During a period when a company is consistently losing money due to labor costs, materials costs, and inflation, few things scare owners more than raising prices. Yet, price increases are the only thing that will return them to profitability in such an environment.
This exact situation played out for a $18 million/yr client of Daaxit, and the experience of an expert fractional CFO saved the day.
With the knowledge of how to analyze markets, test them, and extrapolate what happens next, the Daaxit fractional CFO increased material rates by 20% and raised the time rate by 40%. Subsequent upper management meetings revealed that customers didn’t even blink at the prices in a market plagued with supply chain constraints and employee shortages.
Aaron Mills’ prior experience told him prices could be raised without an equivalent loss of business. As such, this company is now running at an exceptional 12% EBITDA, and sales have increased by three million.
It is common among business owners to have improperly organized financial statements or not know how to read them. This leads to poor financial management decisions despite having on-staff bookkeepers, accountants, and third-party CPAs.
In this situation, the owner thought his gross profit was 40%, half of which was net profit, for 20%. His equipment expenditures were made under the assumption of a 20% net profit when his actual situation showed that he was lucky to net 10%.
He was broke due to the burden of millions in equipment loans.
Because the business owner’s CPA firm and bookkeeper didn’t maintain accurate financials, he didn’t realize the business’s cash flow couldn’t cover.the loan payments. He thought he was making money when he was not.
First and foremost, Daaxit froze future asset purchases to get a grasp on the numbers and refinanced the company to keep it sustainable. Stepping up to the challenge, Daaxit also negotiated with creditors to lower the interest rate, increase the line of credit, and create the cushion needed to catch up cash flow.

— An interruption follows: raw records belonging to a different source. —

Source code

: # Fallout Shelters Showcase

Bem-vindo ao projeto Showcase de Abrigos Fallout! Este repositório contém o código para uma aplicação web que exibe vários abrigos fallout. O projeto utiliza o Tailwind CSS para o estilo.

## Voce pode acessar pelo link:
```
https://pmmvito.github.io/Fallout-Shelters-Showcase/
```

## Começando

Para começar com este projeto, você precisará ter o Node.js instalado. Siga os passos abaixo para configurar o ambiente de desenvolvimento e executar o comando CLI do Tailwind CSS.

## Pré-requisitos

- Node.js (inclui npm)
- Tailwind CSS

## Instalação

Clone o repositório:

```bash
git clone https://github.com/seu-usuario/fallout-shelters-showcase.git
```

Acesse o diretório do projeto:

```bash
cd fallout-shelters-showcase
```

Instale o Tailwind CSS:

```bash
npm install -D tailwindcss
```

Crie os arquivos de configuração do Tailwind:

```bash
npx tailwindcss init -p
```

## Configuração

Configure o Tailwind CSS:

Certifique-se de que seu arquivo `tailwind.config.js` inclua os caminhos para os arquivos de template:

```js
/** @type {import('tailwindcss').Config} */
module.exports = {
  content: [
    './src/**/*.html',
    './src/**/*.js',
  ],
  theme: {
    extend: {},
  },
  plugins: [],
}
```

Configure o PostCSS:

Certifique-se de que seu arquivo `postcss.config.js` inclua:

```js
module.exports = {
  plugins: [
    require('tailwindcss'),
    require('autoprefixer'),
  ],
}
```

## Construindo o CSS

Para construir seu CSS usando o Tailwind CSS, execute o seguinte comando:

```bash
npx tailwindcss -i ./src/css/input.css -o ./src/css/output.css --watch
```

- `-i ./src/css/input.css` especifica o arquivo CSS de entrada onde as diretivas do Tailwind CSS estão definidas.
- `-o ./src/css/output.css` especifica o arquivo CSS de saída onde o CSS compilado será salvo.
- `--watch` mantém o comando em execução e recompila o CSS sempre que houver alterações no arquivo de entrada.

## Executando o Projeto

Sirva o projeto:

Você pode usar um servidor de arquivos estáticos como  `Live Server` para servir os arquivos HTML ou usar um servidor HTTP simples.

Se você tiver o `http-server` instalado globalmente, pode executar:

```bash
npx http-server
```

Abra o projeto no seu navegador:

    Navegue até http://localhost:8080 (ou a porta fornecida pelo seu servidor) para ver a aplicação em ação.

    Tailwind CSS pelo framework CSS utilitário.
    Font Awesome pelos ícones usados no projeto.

Reducing rates, refinancing, and negotiating with creditors bought time to adjust the company’s course.
After reworking the financials, some work on growing revenue and increasing profits resulted in a 35% gross profit and 15% net income.
CPA firms specialize in tax issues and not necessarily business operations and finance. They do taxes and base financials on the tax implications. The lack of operational experience means they can’t enter a business like a CFO and advise an owner of what is happening monthly. Additionally, CPA firms don’t check in monthly on the company’s financials like Daaxit.
Bookkeepers don’t have CFO skills, and entering transactions and interpreting them are very different. They don’t know the effect of their entries on the financials, and any mistake can result in a very adverse impact.
A fractional CFO makes all the difference due to knowing what the numbers work, how they should look, and what matters to the industry.
The visibility and controls were insufficient due to more management layers.
Companies have tremendously different needs at different levels of revenue. One of the greatest mistakes in business is not realizing the changing needs of the business that come with growth.
It was time to implement a complete ERP system that could track work in progress (WIP) by month and enable communications that told project managers where they stood. Project managers were held accountable.
If you don’t know where you’re failing, you can’t fix it. Enhanced and correct information meant the company could now pivot and correct as needed. Financial transparency allowed the company to know what made money and what didn’t.
Taking a company from $30 million per year to $90 million per year in just four years is an incredible transformation. That was the result of CFO-level expertise that understood the business and its needs at size. Financial transparency, educating management, and holding project managers accountable tripled the company’s gross revenues in four years and allowed the owners to exit 12X EBITA.